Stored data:
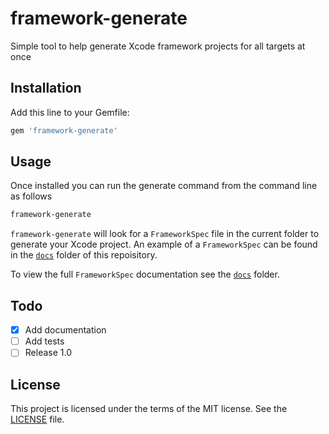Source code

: # framework-generate
Simple tool to help generate Xcode framework projects for all targets at once

## Installation

Add this line to your Gemfile:

```rb
gem 'framework-generate'
```

## Usage

Once installed you can run the generate command from the command line as follows

```bash
framework-generate
```

`framework-generate` will look for a `FrameworkSpec` file in the current folder to generate your Xcode project. An example of a `FrameworkSpec` can be found in the [`docs`](docs/FrameworkSpec) folder of this repoisitory.

To view the full `FrameworkSpec` documentation see the [`docs`](docs/FrameworkSpec.md) folder.

## Todo

- [X] Add documentation
- [ ] Add tests
- [ ] Release 1.0

## License

This project is licensed under the terms of the MIT license. See the [LICENSE](LICENSE) file.
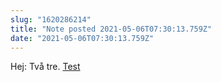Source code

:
 ```yaml
---
slug: "1620286214"
title: "Note posted 2021-05-06T07:30:13.759Z"
date: "2021-05-06T07:30:13.759Z"
---
```

Hej: Två tre.
[Test](https://picsum.photos/200/300)
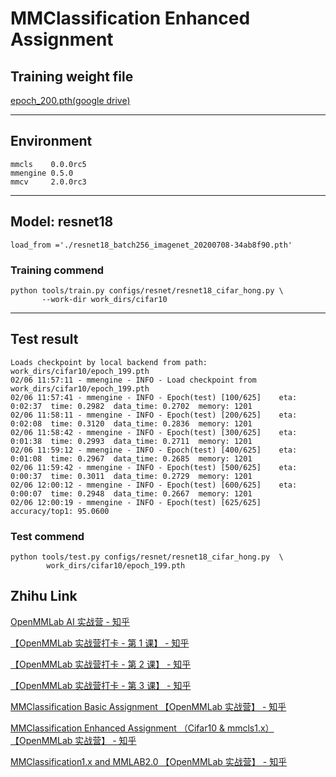 # MMClassification Enhanced Assignment
## Training weight file
[epoch_200.pth(google drive)](https://drive.google.com/file/d/1hKHJL4h-KFrjmKVZ-Uzh5mE-UN8eoPLu/view?usp=sharing)


------------------------------------------
## Environment
```
mmcls    0.0.0rc5
mmengine 0.5.0
mmcv     2.0.0rc3
```

------------------------------------------
## Model: resnet18
`load_from ='./resnet18_batch256_imagenet_20200708-34ab8f90.pth' `

### Training commend
```
python tools/train.py configs/resnet/resnet18_cifar_hong.py \
       --work-dir work_dirs/cifar10
```

------------------------------------------
## Test result
```
Loads checkpoint by local backend from path: work_dirs/cifar10/epoch_199.pth
02/06 11:57:11 - mmengine - INFO - Load checkpoint from work_dirs/cifar10/epoch_199.pth
02/06 11:57:41 - mmengine - INFO - Epoch(test) [100/625]    eta: 0:02:37  time: 0.2982  data_time: 0.2702  memory: 1201  
02/06 11:58:11 - mmengine - INFO - Epoch(test) [200/625]    eta: 0:02:08  time: 0.3120  data_time: 0.2836  memory: 1201  
02/06 11:58:42 - mmengine - INFO - Epoch(test) [300/625]    eta: 0:01:38  time: 0.2993  data_time: 0.2711  memory: 1201  
02/06 11:59:12 - mmengine - INFO - Epoch(test) [400/625]    eta: 0:01:08  time: 0.2967  data_time: 0.2685  memory: 1201  
02/06 11:59:42 - mmengine - INFO - Epoch(test) [500/625]    eta: 0:00:37  time: 0.3011  data_time: 0.2729  memory: 1201  
02/06 12:00:12 - mmengine - INFO - Epoch(test) [600/625]    eta: 0:00:07  time: 0.2948  data_time: 0.2667  memory: 1201  
02/06 12:00:19 - mmengine - INFO - Epoch(test) [625/625]  accuracy/top1: 95.0600 
```


### Test commend
```
python tools/test.py configs/resnet/resnet18_cifar_hong.py  \
        work_dirs/cifar10/epoch_199.pth 
```


## Zhihu Link

[OpenMMLab AI 实战营 - 知乎](https://www.zhihu.com/column/c_1605019904180232192)

[【OpenMMLab 实战营打卡 - 第 1 课】 - 知乎](https://zhuanlan.zhihu.com/p/602647839)

[【OpenMMLab 实战营打卡 - 第 2 课】 - 知乎](https://zhuanlan.zhihu.com/p/602953563)

[【OpenMMLab 实战营打卡 - 第 3 课】 - 知乎](https://zhuanlan.zhihu.com/p/603298807)

[MMClassification Basic Assignment 【OpenMMLab 实战营】 - 知乎](https://zhuanlan.zhihu.com/p/603442255)

[MMClassification Enhanced Assignment （Cifar10 & mmcls1.x）【OpenMMLab 实战营】 - 知乎](https://zhuanlan.zhihu.com/p/603633490)

[MMClassification1.x and MMLAB2.0 【OpenMMLab 实战营】 - 知乎](https://zhuanlan.zhihu.com/p/603854388)


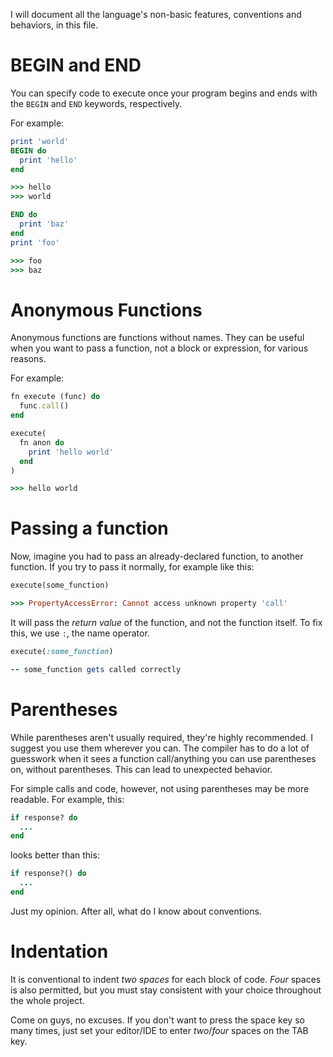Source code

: I will document all the language's non-basic features, conventions and behaviors, in this file.

# BEGIN and END

You can specify code to execute once your program begins and ends with the `BEGIN` and `END` keywords, respectively.

For example:
```rb
print 'world'
BEGIN do
  print 'hello'
end

>>> hello
>>> world

END do
  print 'baz'
end
print 'foo'

>>> foo
>>> baz
```

# Anonymous Functions

Anonymous functions are functions without names. They can be useful when you want to pass a function, not a block or expression, for various reasons.

For example:

```rb
fn execute (func) do
  func.call()
end

execute(
  fn anon do
    print 'hello world'
  end
)

>>> hello world
```

# Passing a function

Now, imagine you had to pass an already-declared function, to another function. If you try to pass it normally, for example like this:
```rb
execute(some_function)

>>> PropertyAccessError: Cannot access unknown property 'call'
```
It will pass the *return value* of the function, and not the function itself. To fix this, we use `:`, the name operator.

```rb
execute(:some_function)

-- some_function gets called correctly
```

# Parentheses

While parentheses aren't usually required, they're highly recommended. I suggest you use them wherever you can. The compiler has to do a lot of guesswork when it sees a function call/anything you can use parentheses on, without parentheses. This can lead to unexpected behavior.

For simple calls and code, however, not using parentheses may be more readable. For example, this:
```rb
if response? do
  ...
end
```
looks better than this:
```rb
if response?() do
  ...
end
```
Just my opinion. After all, what do I know about conventions.

# Indentation

It is conventional to indent *two spaces* for each block of code. *Four* spaces is also permitted, but you must stay consistent with your choice throughout the whole project.

Come on guys, no excuses. If you don't want to press the space key so many times, just set your editor/IDE to enter *two*/*four* spaces on the TAB key.
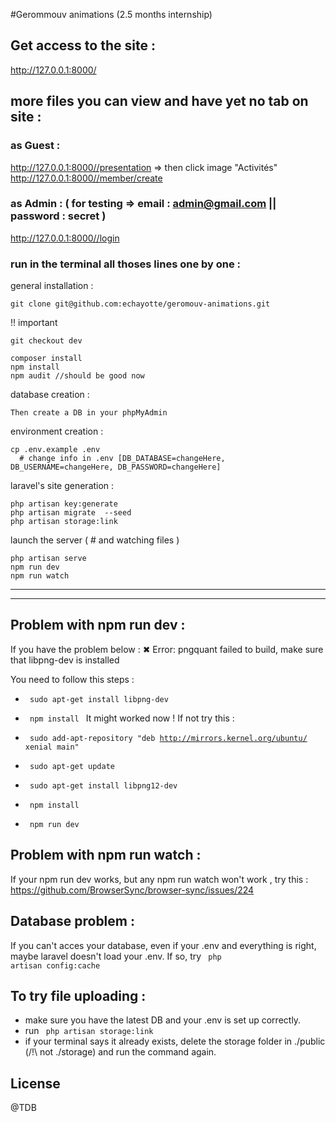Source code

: #Gerommouv animations (2.5 months internship)

## Get access to the site :
http://127.0.0.1:8000/

## more files you can view and have yet no tab on site :

### as Guest :
http://127.0.0.1:8000//presentation  => then click image "Activités"
http://127.0.0.1:8000//member/create

### as Admin : ( for testing => email : admin@gmail.com || password : secret )
http://127.0.0.1:8000//login

### run in the terminal all thoses lines one by one :

general installation :
```shell
git clone git@github.com:echayotte/geromouv-animations.git
```
!! important
```shell
git checkout dev
```
```shell
composer install
npm install
npm audit //should be good now
```
database creation :
```
Then create a DB in your phpMyAdmin
```
environment creation :
```shell
cp .env.example .env
  # change info in .env [DB_DATABASE=changeHere, DB_USERNAME=changeHere, DB_PASSWORD=changeHere]
```
laravel's site generation :
```shell
php artisan key:generate
php artisan migrate  --seed
php artisan storage:link
```
launch the server ( # and watching files )
```shell
php artisan serve
npm run dev
npm run watch
```
------------
------------
## Problem with npm run dev : 
If you have the problem below : 
  ✖ Error: pngquant failed to build, make sure that libpng-dev is installed

You need to follow this steps : 
- <code> sudo apt-get install libpng-dev </code>
- <code> npm install </code>
It might worked now ! If not try this : 

- <code> sudo add-apt-repository "deb http://mirrors.kernel.org/ubuntu/ xenial main"</code>
- <code> sudo apt-get update</code>
- <code> sudo apt-get install libpng12-dev</code>
- <code> npm install</code>
- <code> npm run dev </code>

## Problem with npm run watch : 
If your npm run dev works, but any npm run watch won't work , try this : https://github.com/BrowserSync/browser-sync/issues/224 

## Database problem :

If you can't acces your database, even if your .env and everything is right, maybe laravel doesn't load your .env.
If so, try <code> php artisan config:cache </code> 

## To try file uploading : 
- make sure you have the latest DB and your .env is set up correctly. 
- run <code> php artisan storage:link </code>  
- if your terminal says it already exists, delete the storage folder in ./public (/!\ not ./storage) and run the command again.

## License
@TDB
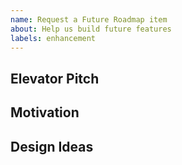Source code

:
 ```yaml
---
name: Request a Future Roadmap item
about: Help us build future features
labels: enhancement
---
```


<!--
Welcome! Before creating a new issue:
* Search for relevant issues
https://github.com/jupyrdf/ipyforcegraph/issues
* Follow the issue reporting guidelines:
https://jupyterlab.readthedocs.io/en/latest/getting_started/issue.html
-->

## Elevator Pitch

<!-- In no more than three sentences, what would you like to see implemented? -->

## Motivation

<!-- Why do you want this feature? -->

## Design Ideas

<!-- Share any kind of design ideas (e.g. ASCII art, links, screenshots) that might help us understand -->
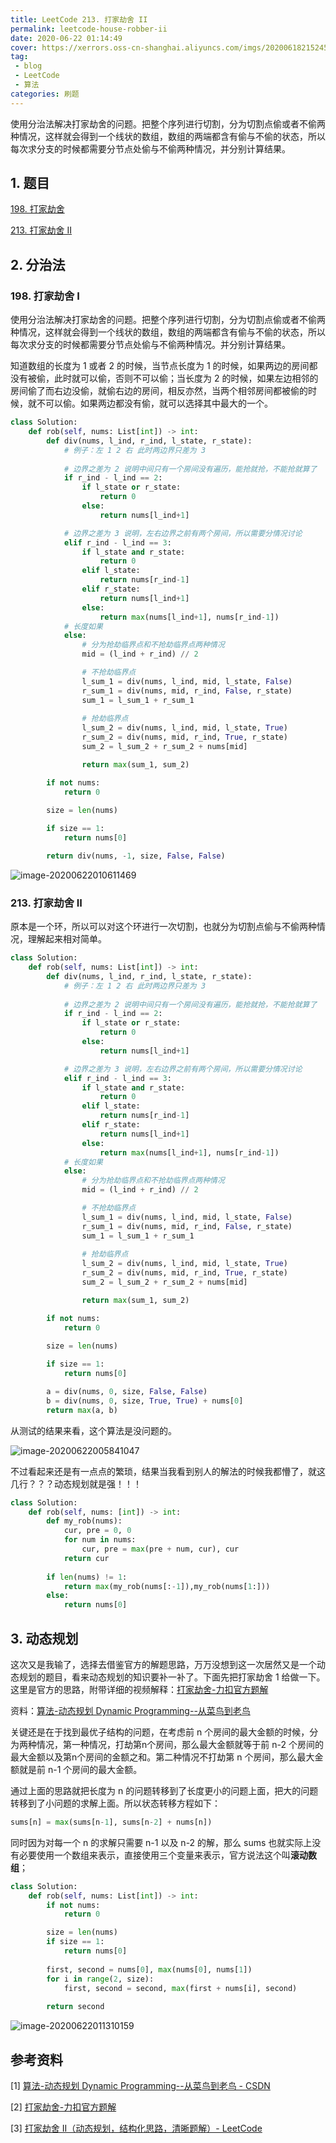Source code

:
 ```yaml
---
title: LeetCode 213. 打家劫舍 II
permalink: leetcode-house-robber-ii
date: 2020-06-22 01:14:49
cover: https://xerrors.oss-cn-shanghai.aliyuncs.com/imgs/20200618215245.png
tag: 
 - blog
 - LeetCode
 - 算法
categories: 刷题
---
```


使用分治法解决打家劫舍的问题。把整个序列进行切割，分为切割点偷或者不偷两种情况，这样就会得到一个线状的数组，数组的两端都含有偷与不偷的状态，所以每次求分支的时候都需要分节点处偷与不偷两种情况，并分别计算结果。

<!-- more -->


## 1. 题目

[198. 打家劫舍](https://leetcode-cn.com/problems/house-robber/)

[213. 打家劫舍 II](https://leetcode-cn.com/problems/house-robber-ii/)

## 2. 分治法

### 198. 打家劫舍 I

使用分治法解决打家劫舍的问题。把整个序列进行切割，分为切割点偷或者不偷两种情况，这样就会得到一个线状的数组，数组的两端都含有偷与不偷的状态，所以每次求分支的时候都需要分节点处偷与不偷两种情况。并分别计算结果。

知道数组的长度为 1 或者 2 的时候，当节点长度为 1 的时候，如果两边的房间都没有被偷，此时就可以偷，否则不可以偷；当长度为 2 的时候，如果左边相邻的房间偷了而右边没偷，就偷右边的房间，相反亦然，当两个相邻房间都被偷的时候，就不可以偷。如果两边都没有偷，就可以选择其中最大的一个。

```python
class Solution:
    def rob(self, nums: List[int]) -> int: 
        def div(nums, l_ind, r_ind, l_state, r_state):
            # 例子：左 1 2 右 此时两边界只差为 3
            
            # 边界之差为 2 说明中间只有一个房间没有遍历，能抢就抢，不能抢就算了
            if r_ind - l_ind == 2:
                if l_state or r_state:
                    return 0
                else:
                    return nums[l_ind+1]

            # 边界之差为 3 说明，左右边界之前有两个房间，所以需要分情况讨论
            elif r_ind - l_ind == 3:
                if l_state and r_state:
                    return 0
                elif l_state:
                    return nums[r_ind-1]
                elif r_state:
                    return nums[l_ind+1]
                else:
                    return max(nums[l_ind+1], nums[r_ind-1])
        	# 长度如果
            else:
                # 分为抢劫临界点和不抢劫临界点两种情况
                mid = (l_ind + r_ind) // 2

                # 不抢劫临界点
                l_sum_1 = div(nums, l_ind, mid, l_state, False)
                r_sum_1 = div(nums, mid, r_ind, False, r_state)
                sum_1 = l_sum_1 + r_sum_1
                
                # 抢劫临界点
                l_sum_2 = div(nums, l_ind, mid, l_state, True)
                r_sum_2 = div(nums, mid, r_ind, True, r_state)
                sum_2 = l_sum_2 + r_sum_2 + nums[mid]

                return max(sum_1, sum_2)

        if not nums:
            return 0 
        
        size = len(nums)

        if size == 1:
            return nums[0]

        return div(nums, -1, size, False, False)
```

![image-20200622010611469](https://xerrors.oss-cn-shanghai.aliyuncs.com/imgs/20200622010611.png)

### 213. 打家劫舍 II

原本是一个环，所以可以对这个环进行一次切割，也就分为切割点偷与不偷两种情况，理解起来相对简单。

```python
class Solution:
    def rob(self, nums: List[int]) -> int: 
        def div(nums, l_ind, r_ind, l_state, r_state):
            # 例子：左 1 2 右 此时两边界只差为 3
            
            # 边界之差为 2 说明中间只有一个房间没有遍历，能抢就抢，不能抢就算了
            if r_ind - l_ind == 2:
                if l_state or r_state:
                    return 0
                else:
                    return nums[l_ind+1]

            # 边界之差为 3 说明，左右边界之前有两个房间，所以需要分情况讨论
            elif r_ind - l_ind == 3:
                if l_state and r_state:
                    return 0
                elif l_state:
                    return nums[r_ind-1]
                elif r_state:
                    return nums[l_ind+1]
                else:
                    return max(nums[l_ind+1], nums[r_ind-1])
        	# 长度如果
            else:
                # 分为抢劫临界点和不抢劫临界点两种情况
                mid = (l_ind + r_ind) // 2

                # 不抢劫临界点
                l_sum_1 = div(nums, l_ind, mid, l_state, False)
                r_sum_1 = div(nums, mid, r_ind, False, r_state)
                sum_1 = l_sum_1 + r_sum_1
                
                # 抢劫临界点
                l_sum_2 = div(nums, l_ind, mid, l_state, True)
                r_sum_2 = div(nums, mid, r_ind, True, r_state)
                sum_2 = l_sum_2 + r_sum_2 + nums[mid]

                return max(sum_1, sum_2)

        if not nums:
            return 0 
        
        size = len(nums)

        if size == 1:
            return nums[0]

        a = div(nums, 0, size, False, False)
        b = div(nums, 0, size, True, True) + nums[0]
        return max(a, b)
```

从测试的结果来看，这个算法是没问题的。

![image-20200622005841047](https://xerrors.oss-cn-shanghai.aliyuncs.com/imgs/20200622005848.png)

不过看起来还是有一点点的繁琐，结果当我看到别人的解法的时候我都懵了，就这几行？？？动态规划就是强！！！

```python
class Solution:
    def rob(self, nums: [int]) -> int:
        def my_rob(nums):
            cur, pre = 0, 0
            for num in nums:
                cur, pre = max(pre + num, cur), cur
            return cur
        
        if len(nums) != 1:
            return max(my_rob(nums[:-1]),my_rob(nums[1:]))
        else:
            return nums[0]
```

## 3. 动态规划

这次又是我输了，选择去借鉴官方的解题思路，万万没想到这一次居然又是一个动态规划的题目，看来动态规划的知识要补一补了。下面先把打家劫舍 1 给做一下。这里是官方的思路，附带详细的视频解释：[打家劫舍-力扣官方题解](https://leetcode-cn.com/problems/house-robber/solution/da-jia-jie-she-by-leetcode-solution/)

资料：[算法-动态规划 Dynamic Programming--从菜鸟到老鸟](https://blog.csdn.net/u013309870/article/details/75193592)

关键还是在于找到最优子结构的问题，在考虑前 n 个房间的最大金额的时候，分为两种情况，第一种情况，打劫第n个房间，那么最大金额就等于前 n-2 个房间的最大金额以及第n个房间的金额之和。第二种情况不打劫第 n 个房间，那么最大金额就是前 n-1 个房间的最大金额。

通过上面的思路就把长度为 n 的问题转移到了长度更小的问题上面，把大的问题转移到了小问题的求解上面。所以状态转移方程如下：

```python
sums[n] = max(sums[n-1], sums[n-2] + nums[n])
```

同时因为对每一个 n 的求解只需要 n-1 以及 n-2 的解，那么 sums 也就实际上没有必要使用一个数组来表示，直接使用三个变量来表示，官方说法这个叫**滚动数组**；

```python
class Solution:
    def rob(self, nums: List[int]) -> int:
        if not nums:
            return 0

        size = len(nums)
        if size == 1:
            return nums[0]
        
        first, second = nums[0], max(nums[0], nums[1])
        for i in range(2, size):
            first, second = second, max(first + nums[i], second)
        
        return second

```

![image-20200622011310159](https://xerrors.oss-cn-shanghai.aliyuncs.com/imgs/20200622011310.png)

## 参考资料

[1] [算法-动态规划 Dynamic Programming--从菜鸟到老鸟 - CSDN](https://blog.csdn.net/u013309870/article/details/75193592)

[2] [打家劫舍-力扣官方题解](https://leetcode-cn.com/problems/house-robber/solution/da-jia-jie-she-by-leetcode-solution/)

[3] [打家劫舍 II（动态规划，结构化思路，清晰题解）- LeetCode](https://leetcode-cn.com/problems/house-robber-ii/solution/213-da-jia-jie-she-iidong-tai-gui-hua-jie-gou-hua-/)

TASK REQUIREMENTS ::
An exact copy of the lines above, from the first through the line that holds "This project is", is what is needed; leave the pictures out.

ANSWER FOR THIS EXERCISE ::
Source code

: # framework-generate
Simple tool to help generate Xcode framework projects for all targets at once

## Installation

Add this line to your Gemfile:

```rb
gem 'framework-generate'
```

## Usage

Once installed you can run the generate command from the command line as follows

```bash
framework-generate
```

`framework-generate` will look for a `FrameworkSpec` file in the current folder to generate your Xcode project. An example of a `FrameworkSpec` can be found in the [`docs`](docs/FrameworkSpec) folder of this repoisitory.

To view the full `FrameworkSpec` documentation see the [`docs`](docs/FrameworkSpec.md) folder.

## Todo

- [X] Add documentation
- [ ] Add tests
- [ ] Release 1.0

## License

This project is licensed under the terms of the MIT license. See the [LICENSE](LICENSE) file.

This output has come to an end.